Please examine the workflow log, locate, and copy-paste the failure(s) below, then iterate to green. Is the failure a flaky test unrelated to your change?

github-actions[bot] avatar Jun 06 '24 09:06 github-actions[bot]

:x: Gradle check result for 3a580b8a55b63a4fabd9c62fb6c268caeeb557d4: FAILURE

Please examine the workflow log, locate, and copy-paste the failure(s) below, then iterate to green. Is the failure a flaky test unrelated to your change?

github-actions[bot] avatar Jun 06 '24 19:06 github-actions[bot]

:x: Gradle check result for 7907e7cf391c493eb9d5f9a44e4078b5d600645c: FAILURE

Please examine the workflow log, locate, and copy-paste the failure(s) below, then iterate to green. Is the failure a flaky test unrelated to your change?

github-actions[bot] avatar Jun 06 '24 20:06 github-actions[bot]

:x: Gradle check result for 46ff1e165692077ae1776639fd2fa35b1dbd877d: FAILURE

Please examine the workflow log, locate, and copy-paste the failure(s) below, then iterate to green.
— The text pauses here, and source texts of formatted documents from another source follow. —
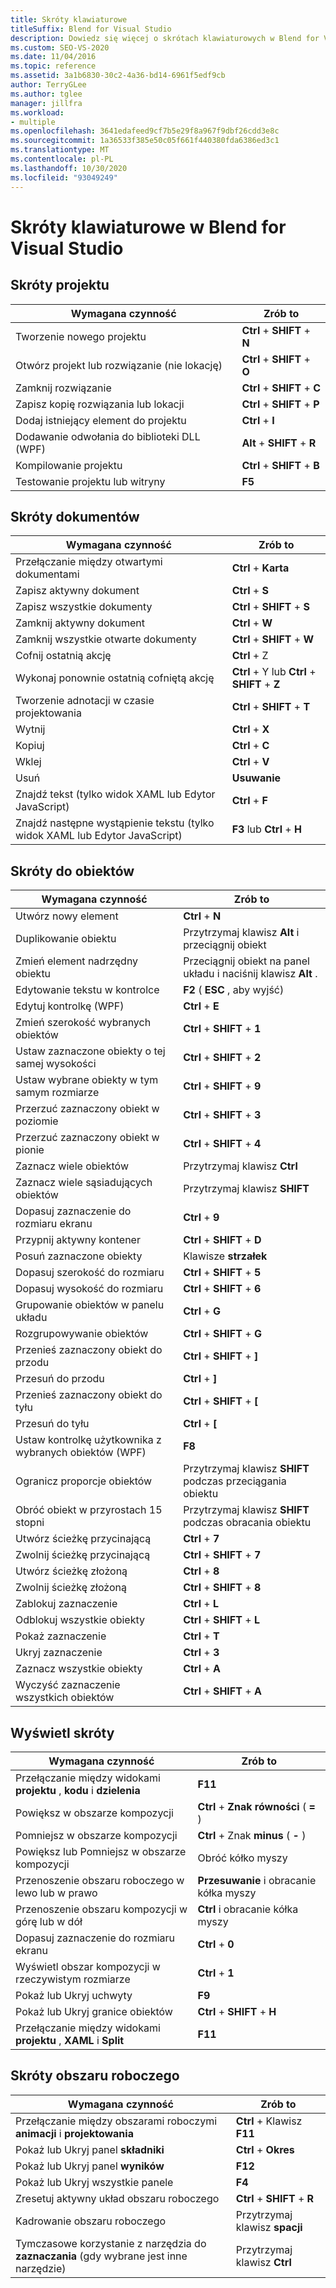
 ```yaml
---
title: Skróty klawiaturowe
titleSuffix: Blend for Visual Studio
description: Dowiedz się więcej o skrótach klawiaturowych w Blend for Visual Studio, które służą do pracy z projektami, dokumentami, obiektami, widokami i obszarami roboczymi.
ms.custom: SEO-VS-2020
ms.date: 11/04/2016
ms.topic: reference
ms.assetid: 3a1b6830-30c2-4a36-bd14-6961f5edf9cb
author: TerryGLee
ms.author: tglee
manager: jillfra
ms.workload:
- multiple
ms.openlocfilehash: 3641edafeed9cf7b5e29f8a967f9dbf26cdd3e8c
ms.sourcegitcommit: 1a36533f385e50c05f661f440380fda6386ed3c1
ms.translationtype: MT
ms.contentlocale: pl-PL
ms.lasthandoff: 10/30/2020
ms.locfileid: "93049249"
---
```

# <a name="keyboard-shortcuts-in-blend-for-visual-studio"></a>Skróty klawiaturowe w Blend for Visual Studio

## <a name="project-shortcuts"></a>Skróty projektu

|Wymagana czynność|Zrób to|
|----------------|-------------|
|Tworzenie nowego projektu|**Ctrl** + **SHIFT** + **N**|
|Otwórz projekt lub rozwiązanie (nie lokację)|**Ctrl** + **SHIFT** + **O**|
|Zamknij rozwiązanie|**Ctrl** + **SHIFT** + **C**|
|Zapisz kopię rozwiązania lub lokacji|**Ctrl** + **SHIFT** + **P**|
|Dodaj istniejący element do projektu|**Ctrl** + **I**|
|Dodawanie odwołania do biblioteki DLL (WPF)|**Alt** + **SHIFT** + **R**|
|Kompilowanie projektu|**Ctrl** + **SHIFT** + **B**|
|Testowanie projektu lub witryny|**F5**|

## <a name="document-shortcuts"></a>Skróty dokumentów

|Wymagana czynność|Zrób to|
|----------------|-------------|
|Przełączanie między otwartymi dokumentami|**Ctrl** + **Karta**|
|Zapisz aktywny dokument|**Ctrl** + **S**|
|Zapisz wszystkie dokumenty|**Ctrl** + **SHIFT** + **S**|
|Zamknij aktywny dokument|**Ctrl** + **W**|
|Zamknij wszystkie otwarte dokumenty|**Ctrl** + **SHIFT** + **W**|
|Cofnij ostatnią akcję|**Ctrl** + Z|
|Wykonaj ponownie ostatnią cofniętą akcję|**Ctrl** + Y lub **Ctrl** + **SHIFT** + **Z**|
|Tworzenie adnotacji w czasie projektowania|**Ctrl** + **SHIFT** + **T**|
|Wytnij|**Ctrl** + **X**|
|Kopiuj|**Ctrl** + **C**|
|Wklej|**Ctrl** + **V**|
|Usuń|**Usuwanie**|
|Znajdź tekst (tylko widok XAML lub Edytor JavaScript)|**Ctrl** + **F**|
|Znajdź następne wystąpienie tekstu (tylko widok XAML lub Edytor JavaScript)|**F3** lub **Ctrl** + **H**|

## <a name="object-shortcuts"></a>Skróty do obiektów

|Wymagana czynność|Zrób to|
|----------------|-------------|
|Utwórz nowy element|**Ctrl** + **N**|
|Duplikowanie obiektu|Przytrzymaj klawisz **Alt** i przeciągnij obiekt|
|Zmień element nadrzędny obiektu|Przeciągnij obiekt na panel układu i naciśnij klawisz **Alt** .|
|Edytowanie tekstu w kontrolce|**F2** ( **ESC** , aby wyjść)|
|Edytuj kontrolkę (WPF)|**Ctrl** + **E**|
|Zmień szerokość wybranych obiektów|**Ctrl** + **SHIFT** + **1**|
|Ustaw zaznaczone obiekty o tej samej wysokości|**Ctrl** + **SHIFT** + **2**|
|Ustaw wybrane obiekty w tym samym rozmiarze|**Ctrl** + **SHIFT** + **9**|
|Przerzuć zaznaczony obiekt w poziomie|**Ctrl** + **SHIFT** + **3**|
|Przerzuć zaznaczony obiekt w pionie|**Ctrl** + **SHIFT** + **4**|
|Zaznacz wiele obiektów|Przytrzymaj klawisz **Ctrl**|
|Zaznacz wiele sąsiadujących obiektów|Przytrzymaj klawisz **SHIFT**|
|Dopasuj zaznaczenie do rozmiaru ekranu|**Ctrl** + **9**|
|Przypnij aktywny kontener|**Ctrl** + **SHIFT** + **D**|
|Posuń zaznaczone obiekty|Klawisze **strzałek**|
|Dopasuj szerokość do rozmiaru|**Ctrl** + **SHIFT** + **5**|
|Dopasuj wysokość do rozmiaru|**Ctrl** + **SHIFT** + **6**|
|Grupowanie obiektów w panelu układu|**Ctrl** + **G**|
|Rozgrupowywanie obiektów|**Ctrl** + **SHIFT** + **G**|
|Przenieś zaznaczony obiekt do przodu|**Ctrl** + **SHIFT** + **]**|
|Przesuń do przodu|**Ctrl** + **]**|
|Przenieś zaznaczony obiekt do tyłu|**Ctrl** + **SHIFT** + **[**|
|Przesuń do tyłu|**Ctrl** + **[**|
|Ustaw kontrolkę użytkownika z wybranych obiektów (WPF)|**F8**|
|Ogranicz proporcje obiektów|Przytrzymaj klawisz **SHIFT** podczas przeciągania obiektu|
|Obróć obiekt w przyrostach 15 stopni|Przytrzymaj klawisz **SHIFT** podczas obracania obiektu|
|Utwórz ścieżkę przycinającą|**Ctrl** + **7**|
|Zwolnij ścieżkę przycinającą|**Ctrl** + **SHIFT** + **7**|
|Utwórz ścieżkę złożoną|**Ctrl** + **8**|
|Zwolnij ścieżkę złożoną|**Ctrl** + **SHIFT** + **8**|
|Zablokuj zaznaczenie|**Ctrl** + **L**|
|Odblokuj wszystkie obiekty|**Ctrl** + **SHIFT** + **L**|
|Pokaż zaznaczenie|**Ctrl** + **T**|
|Ukryj zaznaczenie|**Ctrl** + **3**|
|Zaznacz wszystkie obiekty|**Ctrl** + **A**|
|Wyczyść zaznaczenie wszystkich obiektów|**Ctrl** + **SHIFT** + **A**|

## <a name="view-shortcuts"></a>Wyświetl skróty

|Wymagana czynność|Zrób to|
|----------------|-------------|
|Przełączanie między widokami **projektu** , **kodu** i **dzielenia**|**F11**|
|Powiększ w obszarze kompozycji|**Ctrl** + **Znak równości** ( **=** )|
|Pomniejsz w obszarze kompozycji|**Ctrl** + Znak **minus** ( **-** )|
|Powiększ lub Pomniejsz w obszarze kompozycji|Obróć kółko myszy|
|Przenoszenie obszaru roboczego w lewo lub w prawo|**Przesuwanie** i obracanie kółka myszy|
|Przenoszenie obszaru kompozycji w górę lub w dół|**Ctrl** i obracanie kółka myszy|
|Dopasuj zaznaczenie do rozmiaru ekranu|**Ctrl** + **0**|
|Wyświetl obszar kompozycji w rzeczywistym rozmiarze|**Ctrl** + **1**|
|Pokaż lub Ukryj uchwyty|**F9**|
|Pokaż lub Ukryj granice obiektów|**Ctrl** + **SHIFT** + **H**|
|Przełączanie między widokami **projektu** , **XAML** i **Split**|**F11**|

## <a name="workspace-shortcuts"></a>Skróty obszaru roboczego

|Wymagana czynność|Zrób to|
|----------------|-------------|
|Przełączanie między obszarami roboczymi **animacji** i **projektowania**|**Ctrl** + Klawisz **F11**|
|Pokaż lub Ukryj panel **składniki**|**Ctrl** + **Okres**|
|Pokaż lub Ukryj panel **wyników**|**F12**|
|Pokaż lub Ukryj wszystkie panele|**F4**|
|Zresetuj aktywny układ obszaru roboczego|**Ctrl** + **SHIFT** + **R**|
|Kadrowanie obszaru roboczego|Przytrzymaj klawisz **spacji**|
|Tymczasowe korzystanie z narzędzia do **zaznaczania** (gdy wybrane jest inne narzędzie)|Przytrzymaj klawisz **Ctrl**|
Is the failure a flaky test unrelated to your change?

github-actions[bot] avatar Jun 06 '24 20:06 github-actions[bot]

:x: Gradle check result for 705729697a65834cf4ed14d503e867e3db49c178: FAILURE

Please examine the workflow log, locate, and copy-paste the failure(s) below, then iterate to green. Is the failure a flaky test unrelated to your change?

github-actions[bot] avatar Jun 06 '24 21:06 github-actions[bot]

:x: Gradle check result for 29cc614e72fba5dd5a81f8eb2966f91930d07f90: FAILURE

Please examine the workflow log, locate, and copy-paste the failure(s) below, then iterate to green. Is the failure a flaky test unrelated to your change?

github-actions[bot] avatar Jun 06 '24 22:06 github-actions[bot]

:grey_exclamation: Gradle check result for 3d982e8dceda3f07a074d8b442caef51d2c67e3d: UNSTABLE

  • TEST FAILURES:
      1 org.opensearch.cluster.MinimumClusterManagerNodesIT.testThreeNodesNoClusterManagerBlock

Please review all flaky tests that succeeded after retry and create an issue if one does not already exist to track the flaky failure.

github-actions[bot] avatar Jun 06 '24 23:06 github-actions[bot]

:grey_exclamation: Gradle check result for 9e5b6214fbc480749c6fb85f5483169e6cc2e8ec: UNSTABLE

Please review all flaky tests that succeeded after retry and create an issue if one does not already exist to track the flaky failure.

github-actions[bot] avatar Jun 07 '24 00:06 github-actions[bot]

The backport to 2.x failed:

The process '/usr/bin/git' failed with exit code 128

To backport manually, run these commands in your terminal:

# Navigate to the root of your repository
cd $(git rev-parse --show-toplevel)
# Fetch latest updates from GitHub
git fetch
# Create a new working tree
git worktree add ../.worktrees/OpenSearch/backport-2.x 2.x
# Navigate to the new working tree
pushd ../.worktrees/OpenSearch/backport-2.x
# Create a new branch
git switch --create backport/backport-13374-to-2.x
# Cherry-pick the merged commit of this pull request and resolve the conflicts
git cherry-pick -x --mainline 1 9d3cf43e7f06d2011c931cf829439e9fba97f18d
# Push it to GitHub
git push --set-upstream origin backport/backport-13374-to-2.x
# Go back to the original working tree
popd
# Delete the working tree
git worktree remove ../.worktrees/OpenSearch/backport-2.x

Then, create a pull request where the base branch is 2.x and the compare/head branch is backport/backport-13374-to-2.x.